## Task details
When you have gone through the records below, state only how many lines include the word "size".

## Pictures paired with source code

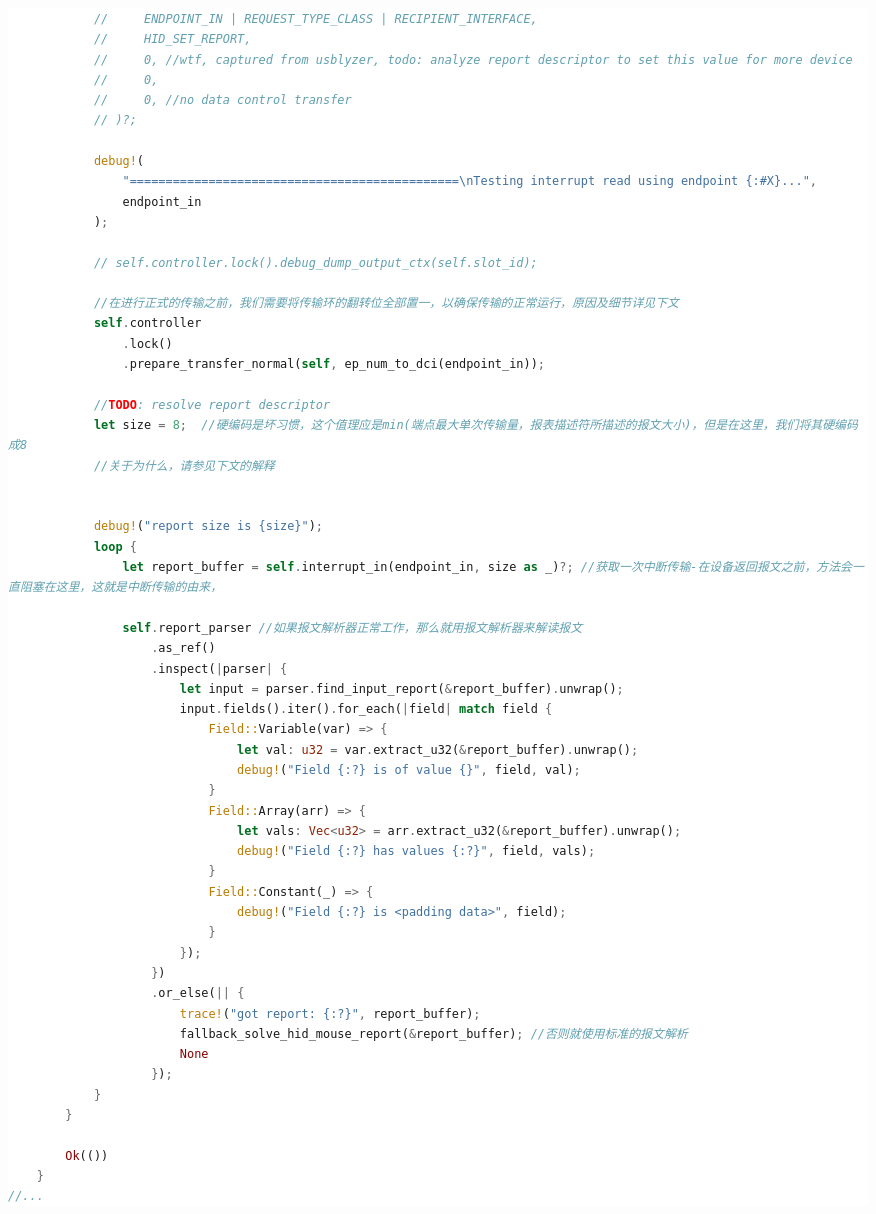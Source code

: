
 ```rust
            //     ENDPOINT_IN | REQUEST_TYPE_CLASS | RECIPIENT_INTERFACE,
            //     HID_SET_REPORT,
            //     0, //wtf, captured from usblyzer, todo: analyze report descriptor to set this value for more device
            //     0,
            //     0, //no data control transfer
            // )?;

            debug!(
                "==============================================\nTesting interrupt read using endpoint {:#X}...",
                endpoint_in
            );

            // self.controller.lock().debug_dump_output_ctx(self.slot_id);

            //在进行正式的传输之前，我们需要将传输环的翻转位全部置一，以确保传输的正常运行，原因及细节详见下文
            self.controller
                .lock()
                .prepare_transfer_normal(self, ep_num_to_dci(endpoint_in));

            //TODO: resolve report descriptor 
            let size = 8;  //硬编码是坏习惯，这个值理应是min(端点最大单次传输量，报表描述符所描述的报文大小)，但是在这里，我们将其硬编码成8
            //关于为什么，请参见下文的解释


            debug!("report size is {size}");
            loop {
                let report_buffer = self.interrupt_in(endpoint_in, size as _)?; //获取一次中断传输-在设备返回报文之前，方法会一直阻塞在这里，这就是中断传输的由来，

                self.report_parser //如果报文解析器正常工作，那么就用报文解析器来解读报文
                    .as_ref()
                    .inspect(|parser| {
                        let input = parser.find_input_report(&report_buffer).unwrap();
                        input.fields().iter().for_each(|field| match field {
                            Field::Variable(var) => {
                                let val: u32 = var.extract_u32(&report_buffer).unwrap();
                                debug!("Field {:?} is of value {}", field, val);
                            }
                            Field::Array(arr) => {
                                let vals: Vec<u32> = arr.extract_u32(&report_buffer).unwrap();
                                debug!("Field {:?} has values {:?}", field, vals);
                            }
                            Field::Constant(_) => {
                                debug!("Field {:?} is <padding data>", field);
                            }
                        });
                    })
                    .or_else(|| {
                        trace!("got report: {:?}", report_buffer);
                        fallback_solve_hid_mouse_report(&report_buffer); //否则就使用标准的报文解析
                        None
                    });
            }
        }

        Ok(())
    }
//...
```
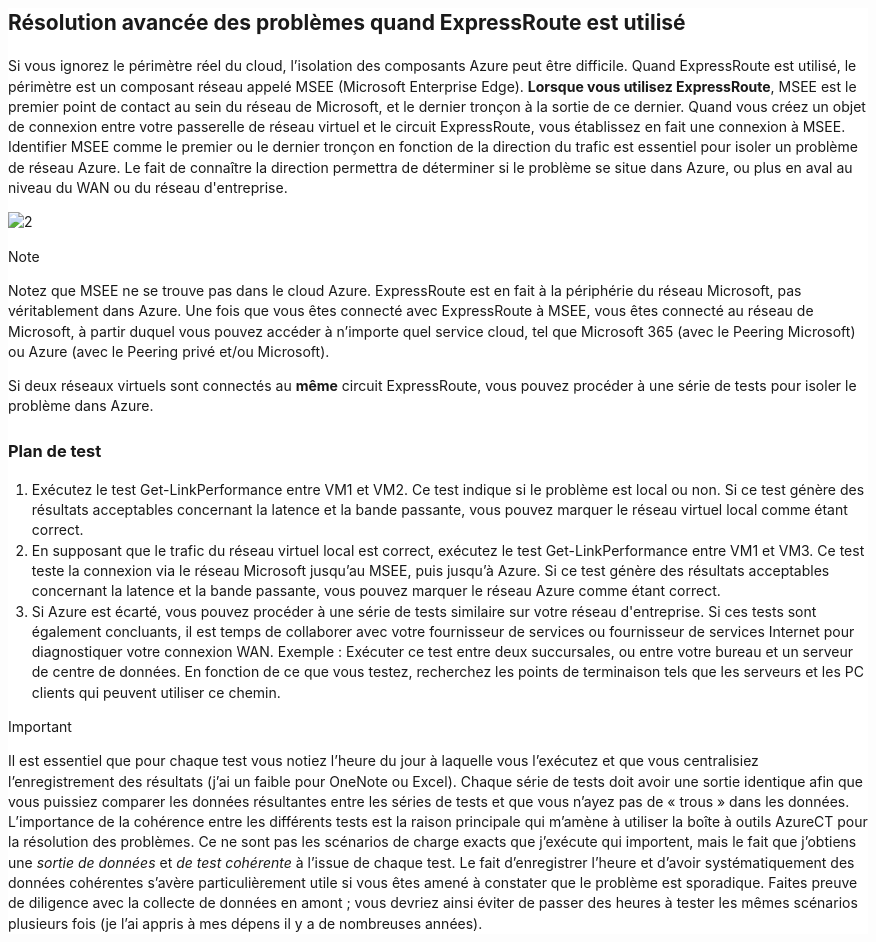 ## <a name="advanced-expressroute-troubleshooting"></a>Résolution avancée des problèmes quand ExpressRoute est utilisé
Si vous ignorez le périmètre réel du cloud, l’isolation des composants Azure peut être difficile. Quand ExpressRoute est utilisé, le périmètre est un composant réseau appelé MSEE (Microsoft Enterprise Edge). **Lorsque vous utilisez ExpressRoute**, MSEE est le premier point de contact au sein du réseau de Microsoft, et le dernier tronçon à la sortie de ce dernier. Quand vous créez un objet de connexion entre votre passerelle de réseau virtuel et le circuit ExpressRoute, vous établissez en fait une connexion à MSEE. Identifier MSEE comme le premier ou le dernier tronçon en fonction de la direction du trafic est essentiel pour isoler un problème de réseau Azure. Le fait de connaître la direction permettra de déterminer si le problème se situe dans Azure, ou plus en aval au niveau du WAN ou du réseau d'entreprise. 

![2][2]

>[!NOTE]
> Notez que MSEE ne se trouve pas dans le cloud Azure. ExpressRoute est en fait à la périphérie du réseau Microsoft, pas véritablement dans Azure. Une fois que vous êtes connecté avec ExpressRoute à MSEE, vous êtes connecté au réseau de Microsoft, à partir duquel vous pouvez accéder à n’importe quel service cloud, tel que Microsoft 365 (avec le Peering Microsoft) ou Azure (avec le Peering privé et/ou Microsoft).
>
>

Si deux réseaux virtuels sont connectés au **même** circuit ExpressRoute, vous pouvez procéder à une série de tests pour isoler le problème dans Azure.
 
### <a name="test-plan"></a>Plan de test
1. Exécutez le test Get-LinkPerformance entre VM1 et VM2. Ce test indique si le problème est local ou non. Si ce test génère des résultats acceptables concernant la latence et la bande passante, vous pouvez marquer le réseau virtuel local comme étant correct.
2. En supposant que le trafic du réseau virtuel local est correct, exécutez le test Get-LinkPerformance entre VM1 et VM3. Ce test teste la connexion via le réseau Microsoft jusqu’au MSEE, puis jusqu’à Azure. Si ce test génère des résultats acceptables concernant la latence et la bande passante, vous pouvez marquer le réseau Azure comme étant correct.
3. Si Azure est écarté, vous pouvez procéder à une série de tests similaire sur votre réseau d'entreprise. Si ces tests sont également concluants, il est temps de collaborer avec votre fournisseur de services ou fournisseur de services Internet pour diagnostiquer votre connexion WAN. Exemple : Exécuter ce test entre deux succursales, ou entre votre bureau et un serveur de centre de données. En fonction de ce que vous testez, recherchez les points de terminaison tels que les serveurs et les PC clients qui peuvent utiliser ce chemin.

>[!IMPORTANT]
> Il est essentiel que pour chaque test vous notiez l’heure du jour à laquelle vous l’exécutez et que vous centralisiez l’enregistrement des résultats (j’ai un faible pour OneNote ou Excel). Chaque série de tests doit avoir une sortie identique afin que vous puissiez comparer les données résultantes entre les séries de tests et que vous n’ayez pas de « trous » dans les données. L’importance de la cohérence entre les différents tests est la raison principale qui m’amène à utiliser la boîte à outils AzureCT pour la résolution des problèmes. Ce ne sont pas les scénarios de charge exacts que j’exécute qui importent, mais le fait que j’obtiens une *sortie de données* et *de test cohérente* à l’issue de chaque test. Le fait d’enregistrer l’heure et d’avoir systématiquement des données cohérentes s’avère particulièrement utile si vous êtes amené à constater que le problème est sporadique. Faites preuve de diligence avec la collecte de données en amont ; vous devriez ainsi éviter de passer des heures à tester les mêmes scénarios plusieurs fois (je l’ai appris à mes dépens il y a de nombreuses années).
>
>


[1]: ./media/expressroute-troubleshooting-network-performance/network-components.png "Composants réseau Azure"
[2]: ./media/expressroute-troubleshooting-network-performance/expressroute-troubleshooting.png "Détecter un problème ExpressRoute"
[3]: ./media/expressroute-troubleshooting-network-performance/test-diagram.png "Environnement du test de performances"
[4]: ./media/expressroute-troubleshooting-network-performance/powershell-output.png "Sortie PowerShell"
[Performance Doc]: https://github.com/Azure/NetworkMonitoring/blob/master/AzureCT/PerformanceTesting.md
[Availability Doc]: https://github.com/Azure/NetworkMonitoring/blob/master/AzureCT/AvailabilityTesting.md
[Network Docs]: ../index.yml
[Ticket Link]: https://portal.azure.com/#blade/Microsoft_Azure_Support/HelpAndSupportBlade/overview
[ACT]: https://aka.ms/AzCT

## Expected answer
3